盆休みには大混雑や渋滞に揉まれながらなんとか田舎に帰省し,ど田舎の気密性と防音性ものかけらもない柱と障子と襖しかない家で蒸し暑さと虫食いと虫の音になやまされながらすごし,みたこともない巨大な野菜が煮詰まった茶色い料理を飲み込みこんで…けれども草木と田畑しかないこの田舎のどこに潜んでいたのだと思う大量の親類縁者がわらわらと押し寄せてきて自分を個別に認識して声をかけてくれて名字の流れの中に位置づけてくれる…そういうところで小さいころからgenerativity感覚を得ることができるのが田舎の帰省のメリットなのではないかと思っていました。
しかし,大学に進学して関東の人などと触れ合う機会が増えて「生まれも育ちもTOKIOだから帰省という文化がうらやましい」みたいな報告を受けて,田舎に帰省して過ごす盆休みというものが普遍的ではないことを知って驚いた記憶があります。
しかも,東京などでは盆は存在しても七月に行うようで,その場合代々東京生まれ東京育ちの人たちは八月のこの時期を「盆でも何でもない時期」として過ごすことを知り,盆という時期でさえも普遍的でないことを知って慌てた記憶もあります。
八月前半の時期は,広島長崎の原爆記念日くらいから終戦記念日にかけて戦争について考えることが増え,盆の行事などと相まって「一年で一番生と死について思いを寄せる時期」であると思っていました。しかし7月に盆をする東京などの人にとっては,戦争の記憶の想起と盆が重ならないため,生と死に関して考える強度が他の地方とは異なるのではないかなあと思ったりしました。
現在,東京のタワマンの価格などは庶民が買えるものではなくなるほど高騰していますが,東京への一極集中の流れはとどまることがないと思います。そのため,「東京生まれ東京育ち」の比率が高まっていけば,思ったより近い未来に「7月に盆を行う人の数が全国で最も多くなる」ようになると思います。そうなった場合,「盆=7月」というイメージが強くなり,地方民が八月の今頃に盆休みをとることが今よりしづらくなってしまう可能性があるなあとふと思いました。
次に,私が帰省先で小耳にはさんだ話を以下にあげてみます。
田舎A「墓参りにはいきましたか?」
田舎B「昨日(8月15日)に行っただけです」
田舎A「あなたのお墓のあるところは坂がきついけど大丈夫だった?」
田舎B「手すりがあるのでなんとか…でも母はもう登りたがりませんでした」
田舎A「そういうので最近は納骨堂も増えましたねえ。」
田舎B「墓じまいを…でも納骨堂もお参りする人が減ってきました。」
ということで最近「墓じまい」という言葉を耳にすることが増えていて,おそらくですが今後のお墓事情を不安に思い今のうちに老人世代の不安を高めて永代供養の名目でお金を回収しようとするスキームの顕在化とともに「墓じまい」というフレーズが多用されるようになったのだと思います。

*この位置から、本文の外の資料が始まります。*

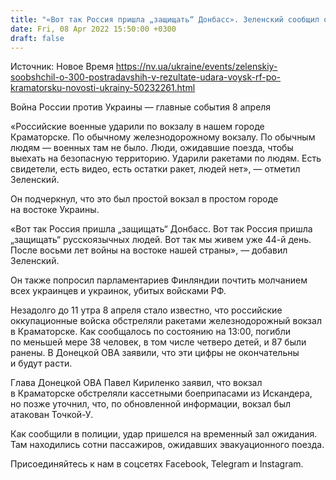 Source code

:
 ```yaml
---
title: "«Вот так Россия пришла „защищать“ Донбасс». Зеленский сообщил о 300 пострадавших в результате удара по Краматорску"
date: Fri, 08 Apr 2022 15:50:00 +0300
draft: false
---
```

Источник: Новое Время https://nv.ua/ukraine/events/zelenskiy-soobshchil-o-300-postradavshih-v-rezultate-udara-voysk-rf-po-kramatorsku-novosti-ukrainy-50232261.html


Война России против Украины — главные события 8 апреля

«Российские военные ударили по вокзалу в нашем городе Краматорске. По обычному железнодорожному вокзалу. По обычным людям — военных там не было. Люди, ожидавшие поезда, чтобы выехать на безопасную территорию. Ударили ракетами по людям. Есть свидетели, есть видео, есть остатки ракет, людей нет», — отметил Зеленский.

Он подчеркнул, что это был простой вокзал в простом городе на востоке Украины.

«Вот так Россия пришла „защищать“ Донбасс. Вот так Россия пришла „защищать“ русскоязычных людей. Вот так мы живем уже 44-й день. После восьми лет войны на востоке нашей страны», — добавил Зеленский.

Он также попросил парламентариев Финляндии почтить молчанием всех украинцев и украинок, убитых войсками РФ.

Незадолго до 11 утра 8 апреля стало известно, что российские оккупационные войска обстреляли ракетами железнодорожный вокзал в Краматорске. Как сообщалось по состоянию на 13:00, погибли по меньшей мере 38 человек, в том числе четверо детей, и 87 были ранены. В Донецкой ОВА заявили, что эти цифры не окончательны и будут расти.

Глава Донецкой ОВА Павел Кириленко заявил, что вокзал в Краматорске обстреляли кассетными боеприпасами из Искандера, но позже уточнил, что, по обновленной информации, вокзал был атакован Точкой-У.

Как сообщили в полиции, удар пришелся на временный зал ожидания. Там находились сотни пассажиров, ожидавших эвакуационного поезда.

Присоединяйтесь к нам в соцсетях Facebook, Telegram и Instagram.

Googleトレンドで「墓じまい」というワードで検索すると2010年くらいから安定して増加し続けているのが分かると思います。
上では商魂たくましいように書きましたが,現在田舎には老人世代しかおらず,その子や孫は都会に骨をうずめる覚悟を決めている場合,墓じまいをしなくてはいけないのは子や孫の世代としても確かなので,両方の需要があるからこそこれだけ安定した増加を示していると思います。
【書誌情報】
月刊住職 2024 墓じまいの蔓延と離檀料請求で一体誰が救われるのか実態検証. 月刊住職, 26(7), 18 – 25.
そういう意味では,『月刊住職』という当たり前ですが住職側の立場に立った雑誌の記事で「墓じまいの蔓延」という表現がなされているのは面白く,住職側の視点を知るためにも読んでみたいのですが無料では読めないのが残念無念。大学の図書館で定期購読してくれるといいのに…。